*** Exercise data Section Begins ***

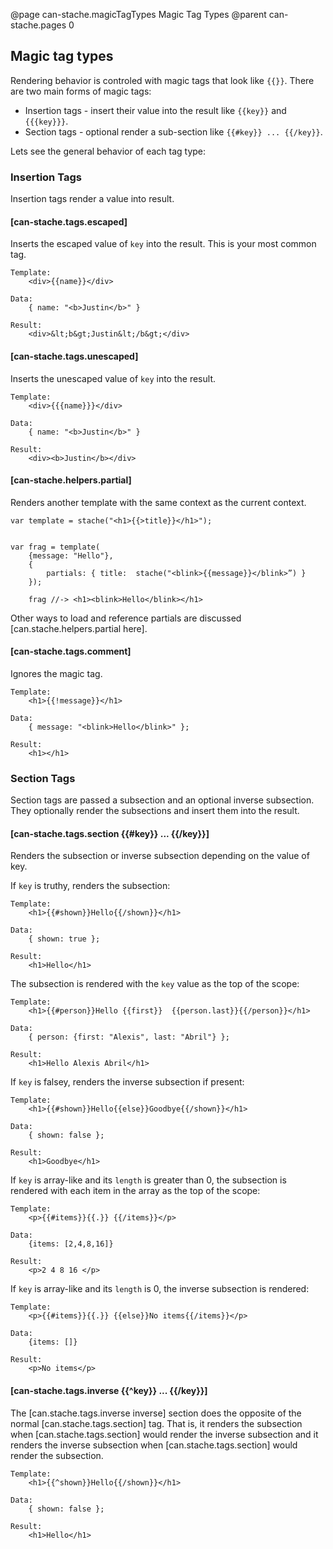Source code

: @page can-stache.magicTagTypes Magic Tag Types
@parent can-stache.pages 0

## Magic tag types

Rendering behavior is controled with magic tags that look like `{{}}`.  There
are two main forms of magic tags:

 - Insertion tags - insert their value into the result like `{{key}}` and `{{{key}}}`.
 - Section tags - optional render a sub-section like `{{#key}} ... {{/key}}`. 

Lets see the general behavior of each tag type:

### Insertion Tags

Insertion tags render a value into result.

#### [can-stache.tags.escaped]

Inserts the escaped value of `key` into the result. This is your most common tag.

```
Template:
	<div>{{name}}</div>

Data:
	{ name: "<b>Justin</b>" }

Result:
	<div>&lt;b&gt;Justin&lt;/b&gt;</div>
```

#### [can-stache.tags.unescaped]

Inserts the unescaped value of `key` into the result.

```
Template:
	<div>{{{name}}}</div>

Data:
	{ name: "<b>Justin</b>" }

Result:
	<div><b>Justin</b></div>
```

#### [can-stache.helpers.partial]

Renders another template with the same context as the current context.

```
var template = stache("<h1>{{>title}}</h1>");
  
	
var frag = template(
	{message: "Hello"},
	{
		partials: { title: 	stache("<blink>{{message}}</blink>”) }
	});
	
	frag //-> <h1><blink>Hello</blink></h1>
```

Other ways to load and reference partials are discussed [can.stache.helpers.partial here]. 

#### [can-stache.tags.comment]

Ignores the magic tag.

```
Template:
	<h1>{{!message}}</h1>

Data:
	{ message: "<blink>Hello</blink>" };

Result:
	<h1></h1>
```

### Section Tags

Section tags are passed a subsection and an optional inverse subsection. They
optionally render the subsections and insert them into the result.

#### [can-stache.tags.section {{#key}} ... {{/key}}]

Renders the subsection or inverse subsection depending on the value of key.

If `key` is truthy, renders the subsection: 

```
Template:
	<h1>{{#shown}}Hello{{/shown}}</h1>

Data:
	{ shown: true };

Result:
	<h1>Hello</h1>
```

The subsection is rendered with the `key` value as the top of the scope:

```
Template:
	<h1>{{#person}}Hello {{first}}  {{person.last}}{{/person}}</h1>

Data:
	{ person: {first: "Alexis", last: "Abril"} };

Result:
	<h1>Hello Alexis Abril</h1>
```


If `key` is falsey, renders the inverse subsection if present: 

```
Template:
	<h1>{{#shown}}Hello{{else}}Goodbye{{/shown}}</h1>

Data:
	{ shown: false };

Result:
	<h1>Goodbye</h1>
```

If `key` is array-like and its `length` is greater than 0, the subsection
is rendered with each item in the array as the top of the scope:

```
Template:
	<p>{{#items}}{{.}} {{/items}}</p>

Data:
	{items: [2,4,8,16]}

Result:
	<p>2 4 8 16 </p>
```

If `key` is array-like and its `length` is 0, the inverse subsection
is rendered:

```
Template:
	<p>{{#items}}{{.}} {{else}}No items{{/items}}</p>

Data:
	{items: []}

Result:
	<p>No items</p>
```

#### [can-stache.tags.inverse {{^key}} ... {{/key}}]

The [can.stache.tags.inverse inverse] section does the opposite of the
normal [can.stache.tags.section] tag.  That is, it renders
the subsection when [can.stache.tags.section] would render the inverse subsection 
and it renders the inverse subsection when [can.stache.tags.section] would
render the subsection.

```
Template:
	<h1>{{^shown}}Hello{{/shown}}</h1>

Data:
	{ shown: false };

Result:
	<h1>Hello</h1>
```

*** Exercise data Section Ends ***

Copy every record above exactly, leaving out the pictures.

Completed exercise>
Source code

: @page can-stache.magicTagTypes Magic Tag Types
@parent can-stache.pages 0

## Magic tag types

Rendering behavior is controled with magic tags that look like `{{}}`.  There
are two main forms of magic tags:

 - Insertion tags - insert their value into the result like `{{key}}` and `{{{key}}}`.
 - Section tags - optional render a sub-section like `{{#key}} ... {{/key}}`. 

Lets see the general behavior of each tag type:

### Insertion Tags

Insertion tags render a value into result.

#### [can-stache.tags.escaped]

Inserts the escaped value of `key` into the result. This is your most common tag.

```
Template:
	<div>{{name}}</div>

Data:
	{ name: "<b>Justin</b>" }

Result:
	<div>&lt;b&gt;Justin&lt;/b&gt;</div>
```

#### [can-stache.tags.unescaped]

Inserts the unescaped value of `key` into the result.

```
Template:
	<div>{{{name}}}</div>

Data:
	{ name: "<b>Justin</b>" }

Result:
	<div><b>Justin</b></div>
```

#### [can-stache.helpers.partial]

Renders another template with the same context as the current context.

```
var template = stache("<h1>{{>title}}</h1>");
  
	
var frag = template(
	{message: "Hello"},
	{
		partials: { title: 	stache("<blink>{{message}}</blink>”) }
	});
	
	frag //-> <h1><blink>Hello</blink></h1>
```

Other ways to load and reference partials are discussed [can.stache.helpers.partial here]. 

#### [can-stache.tags.comment]

Ignores the magic tag.

```
Template:
	<h1>{{!message}}</h1>

Data:
	{ message: "<blink>Hello</blink>" };

Result:
	<h1></h1>
```

### Section Tags

Section tags are passed a subsection and an optional inverse subsection. They
optionally render the subsections and insert them into the result.

#### [can-stache.tags.section {{#key}} ... {{/key}}]

Renders the subsection or inverse subsection depending on the value of key.

If `key` is truthy, renders the subsection: 

```
Template:
	<h1>{{#shown}}Hello{{/shown}}</h1>

Data:
	{ shown: true };

Result:
	<h1>Hello</h1>
```

The subsection is rendered with the `key` value as the top of the scope:

```
Template:
	<h1>{{#person}}Hello {{first}}  {{person.last}}{{/person}}</h1>

Data:
	{ person: {first: "Alexis", last: "Abril"} };

Result:
	<h1>Hello Alexis Abril</h1>
```


If `key` is falsey, renders the inverse subsection if present: 

```
Template:
	<h1>{{#shown}}Hello{{else}}Goodbye{{/shown}}</h1>

Data:
	{ shown: false };

Result:
	<h1>Goodbye</h1>
```

If `key` is array-like and its `length` is greater than 0, the subsection
is rendered with each item in the array as the top of the scope:

```
Template:
	<p>{{#items}}{{.}} {{/items}}</p>

Data:
	{items: [2,4,8,16]}

Result:
	<p>2 4 8 16 </p>
```

If `key` is array-like and its `length` is 0, the inverse subsection
is rendered:

```
Template:
	<p>{{#items}}{{.}} {{else}}No items{{/items}}</p>

Data:
	{items: []}

Result:
	<p>No items</p>
```

#### [can-stache.tags.inverse {{^key}} ... {{/key}}]

The [can.stache.tags.inverse inverse] section does the opposite of the
normal [can.stache.tags.section] tag.  That is, it renders
the subsection when [can.stache.tags.section] would render the inverse subsection 
and it renders the inverse subsection when [can.stache.tags.section] would
render the subsection.

```
Template:
	<h1>{{^shown}}Hello{{/shown}}</h1>

Data:
	{ shown: false };

Result:
	<h1>Hello</h1>
```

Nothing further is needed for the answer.